OKBA applauds government action against contraband tobacco

Association wants to see more resource allocation to anti-contraband initiatives from the province.
Kenny Shim (Photo: Jaime Hogge)

The Ontario Korean Businessmen's Association (OKBA) says that it acknowledges and appreciates recent actions taken by the Ontario government to help stem the flow of contraband tobacco across the province and pleased by the recent news stories of the seizure of illegal products and meaningful charges and levies against contraband offenders.

"It is encouraging to see specific legal actions being taken against traffickers, and we hope this is a precursor to a tougher stance on this issue.  Since the contraband tobacco problem emerged more than a decade ago, we have lost close to 1000 members, many of whom have closed their businesses permanently due to unfair competition from illegal sources", says spokesperson Kenny Shim, OKBA president.   

The OKBA has long been lobbying government to bring political and public awareness to the cigarette trafficking problem that continues to flourish while legal store owners pay the price. 

According to OKBA, most Ontarians are not aware that contraband tobacco hurts everyone, costing the provincial treasury an estimated $750 million in lost taxes every year.  Contraband activities ignore effective government implemented anti-smoking regulations, including the restriction of sales to minors.  According to police, many organized crime groups who profit from contraband tobacco also traffic illegal drugs, weapons, and can be involved in human trafficking.

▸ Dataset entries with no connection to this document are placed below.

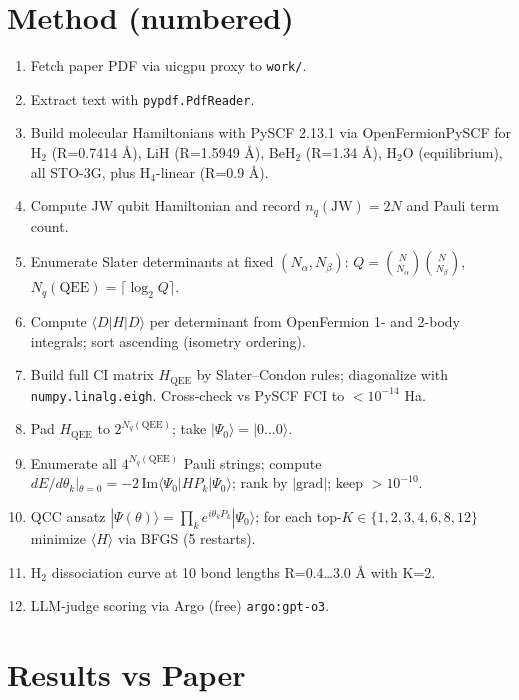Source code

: \documentclass[11pt]{article}
\begin{document}
\section{Method (numbered)}
\begin{enumerate}\itemsep0.1em
\item Fetch paper PDF via uicgpu proxy to \texttt{work/}.
\item Extract text with \texttt{pypdf.PdfReader}.
\item Build molecular Hamiltonians with PySCF 2.13.1 via OpenFermionPySCF for H$_2$ (R=0.7414 \AA), LiH (R=1.5949 \AA), BeH$_2$ (R=1.34 \AA), H$_2$O (equilibrium), all STO-3G, plus H$_4$-linear (R=0.9 \AA).
\item Compute JW qubit Hamiltonian and record $n_q(\text{JW})=2N$ and Pauli term count.
\item Enumerate Slater determinants at fixed $(N_\alpha, N_\beta)$: $Q = \binom{N}{N_\alpha}\binom{N}{N_\beta}$, $N_q(\text{QEE}) = \lceil\log_2 Q\rceil$.
\item Compute $\langle D|H|D\rangle$ per determinant from OpenFermion 1- and 2-body integrals; sort ascending (isometry ordering).
\item Build full CI matrix $H_{\text{QEE}}$ by Slater--Condon rules; diagonalize with \texttt{numpy.linalg.eigh}. Cross-check vs PySCF FCI to $<10^{-14}$ Ha.
\item Pad $H_{\text{QEE}}$ to $2^{N_q(\text{QEE})}$; take $|\Psi_0\rangle=|0\ldots0\rangle$.
\item Enumerate all $4^{N_q(\text{QEE})}$ Pauli strings; compute $dE/d\theta_k|_{\theta=0} = -2\,\text{Im}\langle\Psi_0|H P_k|\Psi_0\rangle$; rank by $|\text{grad}|$; keep $>10^{-10}$.
\item QCC ansatz $|\Psi(\theta)\rangle = \prod_k e^{i\theta_k P_k}|\Psi_0\rangle$; for each top-$K \in \{1,2,3,4,6,8,12\}$ minimize $\langle H\rangle$ via BFGS (5 restarts).
\item H$_2$ dissociation curve at 10 bond lengths R=0.4\ldots3.0 \AA{} with K=2.
\item LLM-judge scoring via Argo (free) \texttt{argo:gpt-o3}.
\end{enumerate}

\section{Results vs Paper}
\end{document}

On the legal side of Ontario's tobacco sales, licensed retailers follow all government mandates and pay taxes, and in return they expect the Ontario government to help communities stay safe, and law-abiding store owners stay in business, through increased anti-contraband police enforcement.

In anticipation of the 2024 budget, the OKBA looks forward to increased resource allocation to anti-contraband initiatives.  This will not only support small business owners across Ontario but will also bolster the provincial treasury for the benefit of all Ontarians.

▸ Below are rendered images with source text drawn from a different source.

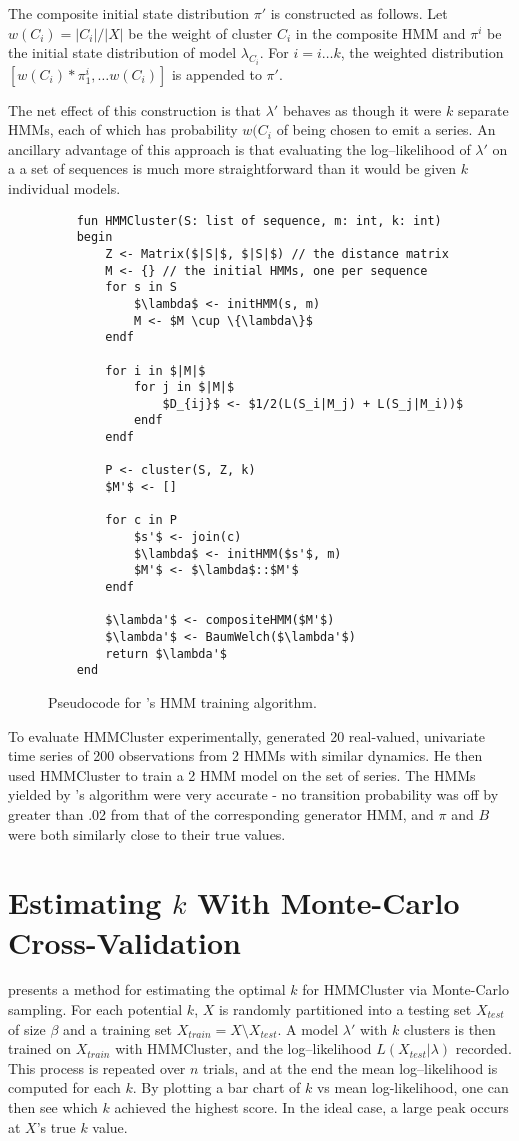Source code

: The composite initial state distribution $\pi'$ is constructed as follows. Let $w({C_i}) = |C_i|/|X|$ be the weight of cluster $C_i$ in the composite HMM and $\pi^i$ be the initial state distribution of model $\lambda_{C_i}$. For $i = i \dots k$, the weighted distribution $[w(C_i)*\pi^i_1, \dots w(C_i)]$ is appended to $\pi'$.

The net effect of this construction is that $\lambda'$ behaves as though it were $k$ separate HMMs, each of which has probability $w({C_i}$ of being chosen to emit a series. An ancillary advantage of this approach is that evaluating the log--likelihood of $\lambda'$ on a a set of sequences is much more straightforward than it would be given $k$ individual models.
\begin{figure}
	\begin{lstlisting}
	fun HMMCluster(S: list of sequence, m: int, k: int)
	begin
		Z <- Matrix($|S|$, $|S|$) // the distance matrix
		M <- {} // the initial HMMs, one per sequence
		for s in S
			$\lambda$ <- initHMM(s, m)
			M <- $M \cup \{\lambda\}$
		endf

		for i in $|M|$
			for j in $|M|$
				$D_{ij}$ <- $1/2(L(S_i|M_j) + L(S_j|M_i))$
			endf
		endf

		P <- cluster(S, Z, k)
		$M'$ <- []

		for c in P
			$s'$ <- join(c)
			$\lambda$ <- initHMM($s'$, m)
			$M'$ <- $\lambda$::$M'$
		endf

		$\lambda'$ <- compositeHMM($M'$)
		$\lambda'$ <- BaumWelch($\lambda'$)
		return $\lambda'$
	end
	\end{lstlisting}
	\caption{Pseudocode for \citet{smyth}'s HMM training algorithm.}
	\label{fig:hmmcluster}
\end{figure}
To evaluate HMMCluster experimentally, \citeauthor{smyth} generated 20 real-valued, univariate time series of 200 observations from 2 HMMs with similar dynamics. He then used HMMCluster to train a 2 HMM model on the set of series. The HMMs yielded by \citeauthor{smyth}'s algorithm were very accurate - no transition probability was off by greater than .02 from that of the corresponding generator HMM, and $\pi$ and $B$ were both similarly close to their true values.

\section{Estimating $k$ With Monte-Carlo Cross-Validation}
\citeauthor{smyth} presents a method for estimating the optimal $k$ for HMMCluster via Monte-Carlo sampling. For each potential $k$, $X$ is randomly partitioned into a testing set $X_{test}$ of size $\beta$ and a training set $X_{train} = X \setminus X_{test}$. A model $\lambda'$ with $k$ clusters is then trained on $X_{train}$ with HMMCluster, and the log--likelihood $L(X_{test}|\lambda)$ recorded. This process is repeated over $n$ trials, and at the end the mean log--likelihood is computed for each $k$. By plotting a bar chart of $k$ vs mean log-likelihood, one can then see which $k$ achieved the highest score. In the ideal case, a large peak occurs at $X$'s true $k$ value.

“After years of advocating against contraband tobacco, the OKBA sees these recent seizures and arrests as a positive sign, but more must be done.  We will continue to encourage the Ontario government for increased resources for law enforcement to support anti-contraband initiatives as we move forward into 2024,” Shim says.

OKBA’s support for the government’s action of contraband tobacco follows on the recent release of a study by the Convenience Industry Council of Canada (CICC), conducted by EY Canada, that examined the impact of contraband tobacco was having in Canada. According to that study, it is a growing pan-Canadian problem, one fueled by organized crime and that results in governments and Canadians losing out of billions of dollars.

The study estimates the size of the contraband tobacco market is as high as 69% in Ontario, 45% in British Columbia, and 44% in Newfoundland. This translates to tax revenue losses of up to $1.8 billion in Ontario, $591 million in B.C., and $81 million in Newfoundland over the last three years. 

“Governments have turned a blind eye to this illegal market. Efforts to curb smoking are actively undermined by a thriving contraband market, all while taxpayers are being short-changed, and legal retailers are competing with organized crime,” says Anne Kothawala, president & CEO of CICC upon the release of the study.

British Columbia earlier in September says that the $229 million decline in tobacco tax revenue was a direct result of the growth of the illicit tobacco market in the province.

When the Government of British Columbia released its 2022-2023 public accounts data, the province generated $531 million from tobacco taxes, which was much less than thee expected $760 million. This difference of $229 million was the biggest loss for any province since at least 2013.